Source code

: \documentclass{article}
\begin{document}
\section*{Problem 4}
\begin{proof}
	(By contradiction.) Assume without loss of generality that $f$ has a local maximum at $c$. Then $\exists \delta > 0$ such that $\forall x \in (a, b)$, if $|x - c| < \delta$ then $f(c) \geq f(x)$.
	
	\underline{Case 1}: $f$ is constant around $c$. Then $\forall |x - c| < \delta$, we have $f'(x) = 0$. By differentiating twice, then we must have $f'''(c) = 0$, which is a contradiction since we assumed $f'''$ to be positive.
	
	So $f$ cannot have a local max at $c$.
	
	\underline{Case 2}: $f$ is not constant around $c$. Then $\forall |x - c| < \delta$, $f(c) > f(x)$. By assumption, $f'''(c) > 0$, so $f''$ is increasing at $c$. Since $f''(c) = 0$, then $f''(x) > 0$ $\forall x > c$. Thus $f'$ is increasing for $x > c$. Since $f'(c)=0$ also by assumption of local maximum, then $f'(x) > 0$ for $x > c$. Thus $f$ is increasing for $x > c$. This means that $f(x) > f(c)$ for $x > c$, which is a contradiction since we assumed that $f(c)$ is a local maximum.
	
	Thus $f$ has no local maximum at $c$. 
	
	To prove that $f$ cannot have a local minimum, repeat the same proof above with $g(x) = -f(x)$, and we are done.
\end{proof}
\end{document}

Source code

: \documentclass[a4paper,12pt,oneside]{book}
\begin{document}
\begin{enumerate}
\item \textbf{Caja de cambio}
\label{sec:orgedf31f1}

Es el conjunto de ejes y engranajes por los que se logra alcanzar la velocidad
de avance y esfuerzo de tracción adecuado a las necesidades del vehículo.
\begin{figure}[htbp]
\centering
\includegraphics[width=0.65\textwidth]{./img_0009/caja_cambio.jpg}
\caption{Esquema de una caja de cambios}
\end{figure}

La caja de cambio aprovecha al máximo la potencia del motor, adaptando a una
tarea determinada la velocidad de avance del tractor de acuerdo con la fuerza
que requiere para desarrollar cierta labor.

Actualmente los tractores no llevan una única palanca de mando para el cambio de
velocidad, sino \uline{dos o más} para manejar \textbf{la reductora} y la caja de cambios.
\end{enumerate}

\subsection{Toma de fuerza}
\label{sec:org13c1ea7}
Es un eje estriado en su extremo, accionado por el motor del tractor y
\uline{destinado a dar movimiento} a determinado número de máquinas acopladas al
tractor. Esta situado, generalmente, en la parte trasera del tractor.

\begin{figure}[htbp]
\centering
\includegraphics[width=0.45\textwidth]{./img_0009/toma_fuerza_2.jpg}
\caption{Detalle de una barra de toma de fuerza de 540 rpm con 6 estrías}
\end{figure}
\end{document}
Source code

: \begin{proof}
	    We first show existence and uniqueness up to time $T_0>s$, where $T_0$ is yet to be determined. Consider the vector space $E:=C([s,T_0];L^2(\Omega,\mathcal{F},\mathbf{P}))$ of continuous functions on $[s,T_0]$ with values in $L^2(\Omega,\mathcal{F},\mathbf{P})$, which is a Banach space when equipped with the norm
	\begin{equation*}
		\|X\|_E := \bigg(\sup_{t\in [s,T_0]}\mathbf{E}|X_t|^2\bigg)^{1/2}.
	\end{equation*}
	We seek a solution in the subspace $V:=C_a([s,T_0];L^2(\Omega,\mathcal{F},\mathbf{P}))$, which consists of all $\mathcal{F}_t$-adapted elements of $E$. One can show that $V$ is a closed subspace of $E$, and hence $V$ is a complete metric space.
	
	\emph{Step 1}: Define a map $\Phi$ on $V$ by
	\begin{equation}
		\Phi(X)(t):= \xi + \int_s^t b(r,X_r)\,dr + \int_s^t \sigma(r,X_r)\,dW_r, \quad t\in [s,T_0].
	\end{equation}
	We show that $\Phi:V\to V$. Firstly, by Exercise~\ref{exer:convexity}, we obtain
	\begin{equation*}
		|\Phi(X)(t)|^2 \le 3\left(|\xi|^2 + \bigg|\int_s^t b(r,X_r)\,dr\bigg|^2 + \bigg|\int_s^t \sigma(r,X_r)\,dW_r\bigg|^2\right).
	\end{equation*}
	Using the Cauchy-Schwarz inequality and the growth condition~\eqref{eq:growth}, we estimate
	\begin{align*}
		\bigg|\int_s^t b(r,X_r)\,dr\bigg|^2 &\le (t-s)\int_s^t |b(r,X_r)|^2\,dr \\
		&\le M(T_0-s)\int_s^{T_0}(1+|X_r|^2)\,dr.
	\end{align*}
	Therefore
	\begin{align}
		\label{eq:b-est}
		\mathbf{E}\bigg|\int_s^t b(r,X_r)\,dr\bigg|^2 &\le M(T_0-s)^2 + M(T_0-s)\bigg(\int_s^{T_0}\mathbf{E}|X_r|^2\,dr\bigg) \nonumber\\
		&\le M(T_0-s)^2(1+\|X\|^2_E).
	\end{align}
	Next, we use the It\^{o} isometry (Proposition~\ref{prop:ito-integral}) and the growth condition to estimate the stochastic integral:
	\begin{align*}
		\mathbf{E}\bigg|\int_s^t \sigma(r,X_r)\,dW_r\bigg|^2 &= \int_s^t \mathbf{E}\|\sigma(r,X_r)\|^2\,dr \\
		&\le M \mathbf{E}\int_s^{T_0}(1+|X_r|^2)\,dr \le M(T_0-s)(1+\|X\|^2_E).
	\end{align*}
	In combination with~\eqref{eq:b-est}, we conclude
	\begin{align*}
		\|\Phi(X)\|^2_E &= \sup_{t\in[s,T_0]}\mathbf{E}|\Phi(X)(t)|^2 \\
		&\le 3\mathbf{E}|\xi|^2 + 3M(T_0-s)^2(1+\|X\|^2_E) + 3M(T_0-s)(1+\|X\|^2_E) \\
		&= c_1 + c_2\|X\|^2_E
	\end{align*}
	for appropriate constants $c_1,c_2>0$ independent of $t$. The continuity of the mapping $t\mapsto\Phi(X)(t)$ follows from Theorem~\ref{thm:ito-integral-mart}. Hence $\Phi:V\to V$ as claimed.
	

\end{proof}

* **What is being asked**:
Please find how many lines of the entries above include the string "mathbf", giving the number and nothing else.

* **Exercise result**:
8